Robert Southey, Senior (1745–1792): Southey’s father. A failed Bristol linen-draper, he was briefly imprisoned in 1792 ‘for a bill endorsed for a deceitful friend’. His release was secured by Elizabeth Tyler. He died in December 1792, after what his eldest son described as a ‘long’ decline.
Robert Castle Southey (1813–1828): Son of Tom and Sarah; born 14 December 1813, died 20 July 1828.
Sarah Southey (née Castle; 1782–1849): The daughter of a lawyer from Durham. She married Tom Southey in June 1810. Their nine surviving children were born between 1811–1824.
Thomas (‘Tom'; 1777–1838)Sailor and farmer. Southey’s younger brother and the one to whom he was in the 1790s closest. Tom entered the navy as a midshipman at the age of 12, saw action in several major battles of the French revolutionary wars (including Cape St Vincent and Copenhagen), was captured on one occasion, wounded on several others, and was made a lieutenant as reward for his bravery in the fight between Mars and L’Hercule on 21 April 1798.
Thomas Southey (1748–1811): Younger brother and at one time the business partner of Southey’s father, Robert Southey Senior. He was the beneficiary of the will of John Southey, to Southey’s envy and dismay, thus becoming a rich man. He spent his later years in Taunton, Somerset. Although unmarried, childless, and wealthy Thomas Southey was on distant terms with his brother Robert’s sons. Thomas Southey’s Will held no surprises — it cut his nephews off without a penny, ‘his last boast being ... that no one of his own name should ever be a shilling the better for him’.
John Spedding (1770–1851): Of Mirehouse, near Keswick. A boyhood friend of Wordsworth who became a close friend of the Southey family.
Percy Bysshe Shelley: (1792–1822): Eldest son of the wealthy Sussex landowner, baronet and MP, Sir Timothy Shelley (1753–1844). He became a published poet and novelist while still at Eton and was expelled from University College, Oxford, in March 1811 for writing The Necessity of Atheism (1811). In August 1811 he eloped with, and married, Harriet Westbrook (1795–1816), causing a temporary breakdown in relations with his family.
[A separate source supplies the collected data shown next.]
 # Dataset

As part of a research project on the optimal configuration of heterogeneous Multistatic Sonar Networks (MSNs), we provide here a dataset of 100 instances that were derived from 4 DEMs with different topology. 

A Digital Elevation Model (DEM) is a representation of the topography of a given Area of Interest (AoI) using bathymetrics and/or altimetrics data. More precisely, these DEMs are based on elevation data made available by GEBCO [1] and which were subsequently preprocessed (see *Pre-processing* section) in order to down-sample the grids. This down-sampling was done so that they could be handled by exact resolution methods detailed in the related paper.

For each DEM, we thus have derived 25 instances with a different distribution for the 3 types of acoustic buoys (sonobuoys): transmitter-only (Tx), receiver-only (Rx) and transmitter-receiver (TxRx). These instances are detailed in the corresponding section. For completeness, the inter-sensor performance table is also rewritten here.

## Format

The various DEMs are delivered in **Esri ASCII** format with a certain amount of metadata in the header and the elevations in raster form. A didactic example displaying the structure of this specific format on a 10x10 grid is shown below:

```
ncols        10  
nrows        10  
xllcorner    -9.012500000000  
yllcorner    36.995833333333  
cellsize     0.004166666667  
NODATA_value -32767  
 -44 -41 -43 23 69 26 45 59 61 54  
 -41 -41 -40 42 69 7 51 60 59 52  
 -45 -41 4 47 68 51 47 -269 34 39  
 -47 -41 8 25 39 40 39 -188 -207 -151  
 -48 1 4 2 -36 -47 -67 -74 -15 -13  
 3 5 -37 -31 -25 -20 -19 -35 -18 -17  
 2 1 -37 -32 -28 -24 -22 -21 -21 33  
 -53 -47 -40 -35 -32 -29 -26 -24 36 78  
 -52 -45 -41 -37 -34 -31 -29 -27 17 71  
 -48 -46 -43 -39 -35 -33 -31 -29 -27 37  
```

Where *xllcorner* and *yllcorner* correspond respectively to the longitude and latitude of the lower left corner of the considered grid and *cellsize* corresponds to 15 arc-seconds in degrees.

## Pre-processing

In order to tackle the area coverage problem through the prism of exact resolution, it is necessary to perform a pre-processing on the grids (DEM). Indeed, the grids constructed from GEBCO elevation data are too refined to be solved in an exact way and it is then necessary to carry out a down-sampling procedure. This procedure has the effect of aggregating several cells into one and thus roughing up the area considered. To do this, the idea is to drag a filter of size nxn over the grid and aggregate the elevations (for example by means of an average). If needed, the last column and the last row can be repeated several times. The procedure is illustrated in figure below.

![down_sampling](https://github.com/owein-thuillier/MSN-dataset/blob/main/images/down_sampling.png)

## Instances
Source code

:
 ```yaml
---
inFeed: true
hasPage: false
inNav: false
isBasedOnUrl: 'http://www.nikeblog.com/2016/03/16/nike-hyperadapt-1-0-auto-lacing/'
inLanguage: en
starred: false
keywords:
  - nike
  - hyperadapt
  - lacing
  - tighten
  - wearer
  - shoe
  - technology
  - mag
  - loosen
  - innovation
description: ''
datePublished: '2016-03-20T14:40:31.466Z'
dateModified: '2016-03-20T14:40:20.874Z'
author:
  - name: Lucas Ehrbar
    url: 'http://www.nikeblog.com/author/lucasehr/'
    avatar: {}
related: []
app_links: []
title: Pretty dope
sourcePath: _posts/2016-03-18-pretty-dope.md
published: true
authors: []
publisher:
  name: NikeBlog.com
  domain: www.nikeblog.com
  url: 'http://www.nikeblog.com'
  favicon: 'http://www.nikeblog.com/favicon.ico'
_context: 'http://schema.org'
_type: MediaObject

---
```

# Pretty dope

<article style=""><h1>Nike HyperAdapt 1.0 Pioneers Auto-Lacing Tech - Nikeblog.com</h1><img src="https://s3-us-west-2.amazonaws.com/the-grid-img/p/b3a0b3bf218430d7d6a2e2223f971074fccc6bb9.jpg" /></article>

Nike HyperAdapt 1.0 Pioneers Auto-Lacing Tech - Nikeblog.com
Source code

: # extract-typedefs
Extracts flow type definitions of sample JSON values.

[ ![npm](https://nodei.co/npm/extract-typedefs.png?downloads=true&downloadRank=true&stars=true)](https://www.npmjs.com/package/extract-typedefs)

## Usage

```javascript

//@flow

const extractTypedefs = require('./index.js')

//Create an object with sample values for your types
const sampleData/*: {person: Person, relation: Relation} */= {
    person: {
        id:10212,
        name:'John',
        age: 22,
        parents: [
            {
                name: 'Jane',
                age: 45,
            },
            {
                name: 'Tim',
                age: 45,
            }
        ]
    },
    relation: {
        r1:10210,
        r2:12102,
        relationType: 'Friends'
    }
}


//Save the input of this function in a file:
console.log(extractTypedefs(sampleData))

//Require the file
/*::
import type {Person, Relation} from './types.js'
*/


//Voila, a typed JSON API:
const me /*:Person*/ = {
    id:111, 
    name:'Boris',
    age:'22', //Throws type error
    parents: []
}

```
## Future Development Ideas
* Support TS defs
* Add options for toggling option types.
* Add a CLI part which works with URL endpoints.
Samuel Simpson (1802–1881): An inveterate autograph hunter, Simpson wrote to Southey in 1821 and 1826, asking for Southey’s autograph. On both occasions Southey declined, sending Simpson humorous poems instead. Simpson’s identity is hard to be sure of, but he may have been the Samuel Simpson, born in Lancaster in 1802 and son of John Simpson (1779–1846), a retired West India merchant.
Harriet Shelley (née Westbrook; 1795–1816): Shelley’s first wife. They eloped and married in 1811. They had two children, but Shelley left her in 1814. She committed suicide two years later.